Thursday, 22 June 2017

Penky (Arcade)

It's a tragic thing, when a game has an interesting concept, but poor execution, and Penky represents one such tragedy. The base concept is actually pretty cool, and so simple and obvious that I'm surprised I haven't seen it done before: You walk around painting the floor, like in the old ame Crush Roller, but rather than just avoiding enemies and trying to paint the whole floor of the stage, you are instead competing with another floor painter to have most of the floor yur colour when the time runs out. I guess it's also a little like Splatoon too?

Unfortunately, Penky is a product of Yunsung, a Korean developer whos games have been featured on this blog before, pretty much exclusively in reference to their habit of making poor-quality knock-offs of Compile games. So it might not be an original concept at all, but just stolen from another game of which I'm not aware. All the typical hallmarks of poor games from mainland Asia are in full effect, though: stuff happening onscreen for no reason, low quality sampled music stolen from other sources (including at least one track from the excellent Mega Drive shooting game Thunderforce IV), ugly characters that look like depressing poundshop toys, and a general air of cheapness.

The negativity isn't just confined to the game's presentation, either: it also plays really badly. Now, the aim, as I've already stated, is to make most of the floor your colour before time runs out. So fast movement should be key, right? And there is a power-up that makes you move very fast for a couple of seconds. The problem is that there's also a bunch more power-ups that don't seem to do anything at all, and a lot of the time your character will be slowed to a crawl, or even just randomly stopping to do a stupid pose, both with no obvious reason or explanation. Also, during the matches, other characters will sometimes appear and wander around, clearing both player's colour wherever they tread. All this adds up to a game that's competitive in concept, but completely down to random chance in practice, making it a useless waste of time.

There's other problems too, like how, if you're playing single player, you'll just fight the same opponent over and over on different stages, no matter how many times you beat them. But really, talking about Penky any longer would just be flogging a dead horse. All you need to know is that it's awful and you shouldn't bother playing it.

Friday, 16 June 2017

Curiosities Vol. 11 - Tarot Uranai (3DO)

Although they've been around since at least the mid-80s, you'd think that tarot computer programs would be pretty useless to anyone. If you don't believe in cartomancy, then any kind of tarot, digital or otherwise, is a total waste of time, and if you do, then you'd also presumably know about the various taboos and traditions regarding the touching of cards, and how they're meant to come into the posession of the reader, and so on. But they do exist, and I'm pretty sure they're still around on things like the soon-dead X Box Live Indie Games marketplace, and on mobile phones and the like, too (Though I haven't actually checked, it seems like a safe bet).

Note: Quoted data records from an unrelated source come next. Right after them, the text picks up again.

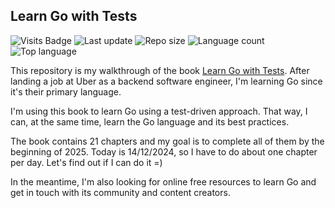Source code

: ## Learn Go with Tests

![Visits Badge](https://badges.pufler.dev/visits/Giatroo/learn-go-with-tests)
![Last update](https://img.shields.io/github/last-commit/Giatroo/learn-go-with-tests)
![Repo size](https://img.shields.io/github/repo-size/Giatroo/learn-go-with-tests)
![Language count](https://img.shields.io/github/languages/count/Giatroo/learn-go-with-tests)
![Top language](https://img.shields.io/github/languages/top/Giatroo/learn-go-with-tests)

This repository is my walkthrough of the book [Learn Go with Tests](
https://quii.gitbook.io/learn-go-with-tests/). After landing a job at Uber as a
backend software engineer, I'm learning Go since it's their primary language.

I'm using this book to learn Go using a test-driven approach. That way, I can,
at the same time, learn the Go language and its best practices.

The book contains 21 chapters and my goal is to complete all of them by the
beginning of 2025. Today is 14/12/2024, so I have to do about one chapter per
day. Let's find out if I can do it =)

In the meantime, I'm also looking for online free resources to learn Go and get
in touch with its community and content creators.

Tarot Uranai has something over any of the other tarot programs I've seen, though: production values! Every other example I've seen has either been a very low-fi pixel art dealy on 8-bit formats like the MSX or Game Gear, or maybe even just a secret mode in a proper game like the Playstation port of Puzzle Bobble 4. But Tarot Uranai is on the 3DO, and of course that means FMV and pre-rendered CGI!

So yeah, there's a nice, short CGI intro showing some trees, and then you're presented with a room with three doors, representing three different options. The left door has a cross on it, and takes you to a traditional kind of reading, where a bunch of cards are drawn and laid out in a specific pattern. The middle door has a kind of magic circle design on it, and takes you to a big crystal with the works love, money, business and health. You pick one, and the cards are shuffled, then placed in a big circle, from which you pick one, which I guess reveals your future in that aspect of your life. The final door has a book on it, and contains a little tarot database, where you can look up all the cards and their meanings and such. Whichever option you pick, everything is presented and explained by a Japanese woman with a scarf covering her face speaking in front of bluescreened-in CGI backgrounds.

Like I said earlier, Tarot Uranai is a program with no real utility to anyone, especially people who can't read or understand Japanese. But it's not completely worthless! It does have a great aesthetic that perfectly marries early 90s CGI and a kind of vague pseudo-mysticism in a nice way, that feels like it could have been used as part of the plot-of-the-week in something like the live action Eko Eko Azarak TV series.